> _ASSIGNMENT_
Transcribe the data below verbatim from the line with "as desired." to the line with "G$, $|g|\mathbin\Big\vert|G|$, so". Include both of those lines.
[[ DATA open ]]
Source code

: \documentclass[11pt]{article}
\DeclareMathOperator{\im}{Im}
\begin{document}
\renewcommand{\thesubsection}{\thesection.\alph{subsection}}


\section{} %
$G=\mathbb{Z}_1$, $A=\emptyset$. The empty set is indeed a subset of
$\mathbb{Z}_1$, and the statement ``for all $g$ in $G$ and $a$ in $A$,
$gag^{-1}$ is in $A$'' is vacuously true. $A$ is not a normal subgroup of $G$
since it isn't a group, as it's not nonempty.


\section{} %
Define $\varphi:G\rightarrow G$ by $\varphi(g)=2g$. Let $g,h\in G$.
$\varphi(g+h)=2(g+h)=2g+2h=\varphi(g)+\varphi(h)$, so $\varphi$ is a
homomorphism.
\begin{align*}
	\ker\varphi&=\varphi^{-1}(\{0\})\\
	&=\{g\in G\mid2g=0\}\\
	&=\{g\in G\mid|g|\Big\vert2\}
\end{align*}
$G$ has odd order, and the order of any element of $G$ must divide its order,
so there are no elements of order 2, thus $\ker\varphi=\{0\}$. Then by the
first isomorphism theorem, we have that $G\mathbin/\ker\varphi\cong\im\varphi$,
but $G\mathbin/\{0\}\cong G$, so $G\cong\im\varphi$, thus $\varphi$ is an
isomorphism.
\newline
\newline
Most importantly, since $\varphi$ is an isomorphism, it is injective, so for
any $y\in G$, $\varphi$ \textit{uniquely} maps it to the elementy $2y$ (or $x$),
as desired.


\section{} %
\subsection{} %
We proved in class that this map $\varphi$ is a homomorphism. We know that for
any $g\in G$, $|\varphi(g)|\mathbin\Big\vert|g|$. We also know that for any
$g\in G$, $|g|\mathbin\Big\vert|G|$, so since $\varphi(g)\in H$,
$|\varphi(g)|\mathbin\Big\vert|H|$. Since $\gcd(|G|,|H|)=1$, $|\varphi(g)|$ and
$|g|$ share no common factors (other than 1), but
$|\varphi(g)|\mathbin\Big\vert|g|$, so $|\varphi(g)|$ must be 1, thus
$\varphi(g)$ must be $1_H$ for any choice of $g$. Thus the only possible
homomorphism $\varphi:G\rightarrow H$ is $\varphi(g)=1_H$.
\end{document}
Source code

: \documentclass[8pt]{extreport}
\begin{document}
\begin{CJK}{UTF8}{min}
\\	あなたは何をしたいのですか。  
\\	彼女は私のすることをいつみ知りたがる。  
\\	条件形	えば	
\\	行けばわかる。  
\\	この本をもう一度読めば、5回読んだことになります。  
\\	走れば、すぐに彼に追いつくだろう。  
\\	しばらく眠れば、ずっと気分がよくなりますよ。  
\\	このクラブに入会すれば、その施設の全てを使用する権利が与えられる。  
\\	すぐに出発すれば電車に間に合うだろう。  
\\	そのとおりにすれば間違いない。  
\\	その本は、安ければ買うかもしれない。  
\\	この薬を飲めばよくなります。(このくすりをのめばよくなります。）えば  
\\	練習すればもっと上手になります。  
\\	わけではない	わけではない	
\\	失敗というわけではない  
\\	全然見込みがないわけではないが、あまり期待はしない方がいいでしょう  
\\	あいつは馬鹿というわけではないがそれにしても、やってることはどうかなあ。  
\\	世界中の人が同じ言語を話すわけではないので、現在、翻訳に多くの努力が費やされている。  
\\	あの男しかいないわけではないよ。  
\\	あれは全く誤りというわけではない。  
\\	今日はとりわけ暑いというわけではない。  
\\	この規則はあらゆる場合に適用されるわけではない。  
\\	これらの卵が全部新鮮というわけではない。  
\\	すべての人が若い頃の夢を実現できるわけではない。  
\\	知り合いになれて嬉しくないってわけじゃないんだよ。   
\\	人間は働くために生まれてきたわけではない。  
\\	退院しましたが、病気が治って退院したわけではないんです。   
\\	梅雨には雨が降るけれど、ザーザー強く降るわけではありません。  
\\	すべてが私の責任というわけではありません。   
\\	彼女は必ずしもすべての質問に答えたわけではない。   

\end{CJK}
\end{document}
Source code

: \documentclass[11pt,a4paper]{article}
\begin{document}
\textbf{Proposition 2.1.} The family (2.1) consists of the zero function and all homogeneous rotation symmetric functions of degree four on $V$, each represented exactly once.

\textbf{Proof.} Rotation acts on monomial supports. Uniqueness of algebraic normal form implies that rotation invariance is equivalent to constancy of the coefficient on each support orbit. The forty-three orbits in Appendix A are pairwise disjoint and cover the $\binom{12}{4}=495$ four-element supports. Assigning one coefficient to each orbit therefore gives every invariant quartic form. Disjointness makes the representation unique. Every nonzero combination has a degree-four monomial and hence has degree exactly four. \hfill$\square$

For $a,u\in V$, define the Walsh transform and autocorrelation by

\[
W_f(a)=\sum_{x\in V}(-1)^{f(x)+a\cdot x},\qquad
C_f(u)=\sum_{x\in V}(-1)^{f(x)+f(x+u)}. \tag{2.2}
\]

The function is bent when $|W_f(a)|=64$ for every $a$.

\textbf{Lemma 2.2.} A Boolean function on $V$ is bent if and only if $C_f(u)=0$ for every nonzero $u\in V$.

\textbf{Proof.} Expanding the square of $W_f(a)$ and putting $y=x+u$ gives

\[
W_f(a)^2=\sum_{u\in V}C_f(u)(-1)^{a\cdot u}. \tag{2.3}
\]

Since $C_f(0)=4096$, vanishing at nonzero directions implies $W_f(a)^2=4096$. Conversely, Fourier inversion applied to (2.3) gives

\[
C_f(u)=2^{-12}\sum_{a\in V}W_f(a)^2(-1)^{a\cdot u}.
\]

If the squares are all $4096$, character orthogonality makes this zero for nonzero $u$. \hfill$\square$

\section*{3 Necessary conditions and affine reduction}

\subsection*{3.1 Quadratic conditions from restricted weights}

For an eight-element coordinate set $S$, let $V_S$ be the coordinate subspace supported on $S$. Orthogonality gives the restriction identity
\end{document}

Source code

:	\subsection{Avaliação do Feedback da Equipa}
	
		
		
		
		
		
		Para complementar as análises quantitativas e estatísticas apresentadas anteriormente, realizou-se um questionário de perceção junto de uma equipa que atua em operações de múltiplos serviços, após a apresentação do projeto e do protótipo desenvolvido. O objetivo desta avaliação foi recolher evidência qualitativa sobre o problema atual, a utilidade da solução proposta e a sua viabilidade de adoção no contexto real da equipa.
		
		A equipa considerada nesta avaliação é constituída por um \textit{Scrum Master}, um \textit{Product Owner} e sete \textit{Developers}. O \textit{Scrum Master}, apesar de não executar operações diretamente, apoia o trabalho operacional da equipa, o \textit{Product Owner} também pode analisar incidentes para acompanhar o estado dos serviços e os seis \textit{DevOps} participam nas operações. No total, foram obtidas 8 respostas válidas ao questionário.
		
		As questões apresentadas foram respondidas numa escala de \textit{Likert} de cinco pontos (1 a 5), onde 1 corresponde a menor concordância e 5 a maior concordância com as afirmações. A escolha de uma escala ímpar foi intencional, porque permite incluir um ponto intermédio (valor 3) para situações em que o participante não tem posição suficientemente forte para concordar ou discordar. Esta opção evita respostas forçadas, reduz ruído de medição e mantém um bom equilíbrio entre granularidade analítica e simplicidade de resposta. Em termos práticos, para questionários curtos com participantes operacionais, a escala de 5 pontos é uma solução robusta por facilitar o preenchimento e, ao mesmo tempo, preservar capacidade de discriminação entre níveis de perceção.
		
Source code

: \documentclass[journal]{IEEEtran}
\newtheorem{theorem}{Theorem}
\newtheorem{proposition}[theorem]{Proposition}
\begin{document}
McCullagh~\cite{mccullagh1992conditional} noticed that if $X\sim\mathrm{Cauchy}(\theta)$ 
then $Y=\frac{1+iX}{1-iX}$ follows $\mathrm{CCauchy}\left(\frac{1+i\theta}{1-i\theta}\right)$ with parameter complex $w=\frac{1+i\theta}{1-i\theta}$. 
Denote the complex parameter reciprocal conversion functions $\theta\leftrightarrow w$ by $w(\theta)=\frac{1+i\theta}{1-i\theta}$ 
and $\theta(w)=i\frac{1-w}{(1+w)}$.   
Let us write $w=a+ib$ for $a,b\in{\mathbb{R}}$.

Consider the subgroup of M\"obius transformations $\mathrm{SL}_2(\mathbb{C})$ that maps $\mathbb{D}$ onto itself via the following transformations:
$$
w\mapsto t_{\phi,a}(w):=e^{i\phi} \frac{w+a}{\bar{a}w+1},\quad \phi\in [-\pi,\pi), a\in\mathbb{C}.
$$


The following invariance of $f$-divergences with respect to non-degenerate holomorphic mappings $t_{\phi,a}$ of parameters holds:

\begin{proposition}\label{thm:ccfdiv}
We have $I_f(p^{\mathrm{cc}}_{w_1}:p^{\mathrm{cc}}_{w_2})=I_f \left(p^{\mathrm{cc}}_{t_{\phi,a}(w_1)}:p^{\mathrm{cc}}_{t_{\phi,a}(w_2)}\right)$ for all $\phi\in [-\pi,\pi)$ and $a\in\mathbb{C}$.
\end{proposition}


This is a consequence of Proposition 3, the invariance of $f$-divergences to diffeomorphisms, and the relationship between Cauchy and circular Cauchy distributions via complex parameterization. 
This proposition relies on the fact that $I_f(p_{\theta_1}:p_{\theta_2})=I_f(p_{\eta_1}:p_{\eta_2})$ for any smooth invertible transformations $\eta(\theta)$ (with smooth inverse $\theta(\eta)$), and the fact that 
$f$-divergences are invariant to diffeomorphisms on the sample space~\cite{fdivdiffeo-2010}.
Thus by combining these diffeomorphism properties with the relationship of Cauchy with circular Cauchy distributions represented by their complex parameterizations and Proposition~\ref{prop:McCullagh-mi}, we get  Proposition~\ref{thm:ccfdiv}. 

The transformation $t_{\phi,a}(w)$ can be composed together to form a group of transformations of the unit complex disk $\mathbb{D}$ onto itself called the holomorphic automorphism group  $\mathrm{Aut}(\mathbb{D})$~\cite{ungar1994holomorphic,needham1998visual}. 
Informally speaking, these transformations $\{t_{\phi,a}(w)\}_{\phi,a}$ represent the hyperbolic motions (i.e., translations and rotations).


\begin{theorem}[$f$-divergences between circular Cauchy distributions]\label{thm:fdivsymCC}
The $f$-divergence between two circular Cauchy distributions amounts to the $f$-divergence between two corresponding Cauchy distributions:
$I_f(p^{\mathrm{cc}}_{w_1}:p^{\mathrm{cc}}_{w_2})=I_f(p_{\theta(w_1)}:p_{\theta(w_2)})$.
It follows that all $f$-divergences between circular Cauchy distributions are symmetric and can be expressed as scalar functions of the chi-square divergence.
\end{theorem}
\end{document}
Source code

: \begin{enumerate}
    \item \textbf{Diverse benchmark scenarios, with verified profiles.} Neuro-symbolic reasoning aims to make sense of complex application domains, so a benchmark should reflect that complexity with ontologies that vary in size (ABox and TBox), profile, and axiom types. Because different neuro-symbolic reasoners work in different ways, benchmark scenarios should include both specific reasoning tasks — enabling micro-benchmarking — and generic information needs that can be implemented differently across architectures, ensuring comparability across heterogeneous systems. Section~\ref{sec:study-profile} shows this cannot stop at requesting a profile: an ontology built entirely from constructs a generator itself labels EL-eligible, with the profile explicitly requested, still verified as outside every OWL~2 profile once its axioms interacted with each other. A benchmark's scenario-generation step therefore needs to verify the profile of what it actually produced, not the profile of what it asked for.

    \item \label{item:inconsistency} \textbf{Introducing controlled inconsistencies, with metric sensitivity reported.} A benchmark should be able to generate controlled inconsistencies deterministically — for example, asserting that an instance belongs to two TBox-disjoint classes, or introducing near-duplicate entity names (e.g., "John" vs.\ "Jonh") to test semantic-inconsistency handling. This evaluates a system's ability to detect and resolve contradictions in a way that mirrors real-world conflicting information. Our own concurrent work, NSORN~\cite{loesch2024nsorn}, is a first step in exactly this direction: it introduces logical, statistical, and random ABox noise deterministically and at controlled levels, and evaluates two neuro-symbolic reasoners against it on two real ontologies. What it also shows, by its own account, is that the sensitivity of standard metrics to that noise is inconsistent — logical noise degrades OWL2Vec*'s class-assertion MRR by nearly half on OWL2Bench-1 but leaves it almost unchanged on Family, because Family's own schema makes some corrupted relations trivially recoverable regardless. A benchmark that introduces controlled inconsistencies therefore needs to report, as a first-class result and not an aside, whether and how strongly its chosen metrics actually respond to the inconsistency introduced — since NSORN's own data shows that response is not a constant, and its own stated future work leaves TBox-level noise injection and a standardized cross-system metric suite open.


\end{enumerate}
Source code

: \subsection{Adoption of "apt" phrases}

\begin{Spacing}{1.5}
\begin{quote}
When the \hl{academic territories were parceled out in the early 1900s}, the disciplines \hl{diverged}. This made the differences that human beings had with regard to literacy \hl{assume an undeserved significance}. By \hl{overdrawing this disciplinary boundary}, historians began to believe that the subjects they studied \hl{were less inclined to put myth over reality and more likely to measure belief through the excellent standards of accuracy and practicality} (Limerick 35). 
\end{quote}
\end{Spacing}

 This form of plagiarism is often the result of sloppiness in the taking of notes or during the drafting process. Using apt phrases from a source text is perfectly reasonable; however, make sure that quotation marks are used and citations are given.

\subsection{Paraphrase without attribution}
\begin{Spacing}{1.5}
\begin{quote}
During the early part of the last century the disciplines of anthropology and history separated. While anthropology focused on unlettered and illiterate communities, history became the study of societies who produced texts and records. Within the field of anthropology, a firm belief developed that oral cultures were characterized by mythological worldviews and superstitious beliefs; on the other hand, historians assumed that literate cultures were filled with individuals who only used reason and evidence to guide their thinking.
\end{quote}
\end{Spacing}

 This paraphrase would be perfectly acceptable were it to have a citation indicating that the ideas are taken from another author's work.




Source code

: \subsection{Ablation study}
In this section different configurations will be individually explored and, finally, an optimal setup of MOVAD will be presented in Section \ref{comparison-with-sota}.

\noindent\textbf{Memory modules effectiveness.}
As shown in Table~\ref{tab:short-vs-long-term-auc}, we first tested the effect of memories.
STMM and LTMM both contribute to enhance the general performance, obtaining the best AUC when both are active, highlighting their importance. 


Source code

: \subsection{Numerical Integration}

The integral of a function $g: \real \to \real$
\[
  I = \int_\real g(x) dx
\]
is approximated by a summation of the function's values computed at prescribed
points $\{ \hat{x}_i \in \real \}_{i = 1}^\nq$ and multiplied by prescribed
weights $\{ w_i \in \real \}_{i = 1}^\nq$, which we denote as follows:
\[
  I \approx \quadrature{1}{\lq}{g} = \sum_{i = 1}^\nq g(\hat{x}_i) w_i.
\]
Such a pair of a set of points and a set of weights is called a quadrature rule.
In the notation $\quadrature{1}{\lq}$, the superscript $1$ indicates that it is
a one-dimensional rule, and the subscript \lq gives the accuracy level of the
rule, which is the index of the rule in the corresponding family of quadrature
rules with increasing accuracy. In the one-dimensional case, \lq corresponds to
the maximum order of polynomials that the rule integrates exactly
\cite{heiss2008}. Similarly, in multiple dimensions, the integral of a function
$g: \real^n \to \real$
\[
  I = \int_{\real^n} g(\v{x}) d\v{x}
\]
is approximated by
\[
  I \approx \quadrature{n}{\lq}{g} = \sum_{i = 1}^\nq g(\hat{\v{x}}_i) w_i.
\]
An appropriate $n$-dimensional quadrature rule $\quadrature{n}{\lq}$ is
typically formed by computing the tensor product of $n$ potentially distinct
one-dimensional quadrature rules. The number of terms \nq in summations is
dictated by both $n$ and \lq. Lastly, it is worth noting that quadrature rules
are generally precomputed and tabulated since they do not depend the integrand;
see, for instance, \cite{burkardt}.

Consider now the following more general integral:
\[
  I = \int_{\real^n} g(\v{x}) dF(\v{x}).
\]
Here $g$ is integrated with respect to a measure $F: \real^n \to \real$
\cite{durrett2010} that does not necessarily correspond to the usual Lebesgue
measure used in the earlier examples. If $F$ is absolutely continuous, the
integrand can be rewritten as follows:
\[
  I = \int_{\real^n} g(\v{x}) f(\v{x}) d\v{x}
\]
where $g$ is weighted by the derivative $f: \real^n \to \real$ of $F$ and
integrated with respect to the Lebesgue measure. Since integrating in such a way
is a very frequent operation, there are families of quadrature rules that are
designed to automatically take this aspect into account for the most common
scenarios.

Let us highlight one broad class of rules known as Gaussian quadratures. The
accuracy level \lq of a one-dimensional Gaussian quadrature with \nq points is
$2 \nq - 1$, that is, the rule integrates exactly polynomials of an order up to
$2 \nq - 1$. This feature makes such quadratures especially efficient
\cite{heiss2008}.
[[ DATA closed ]]
> _RESULT OF THE EXERCISE_
as desired.


\section{} %
\subsection{} %
We proved in class that this map $\varphi$ is a homomorphism. We know that for
any $g\in G$, $|\varphi(g)|\mathbin\Big\vert|g|$. We also know that for any
$g\in G$, $|g|\mathbin\Big\vert|G|$, so since $\varphi(g)\in H$,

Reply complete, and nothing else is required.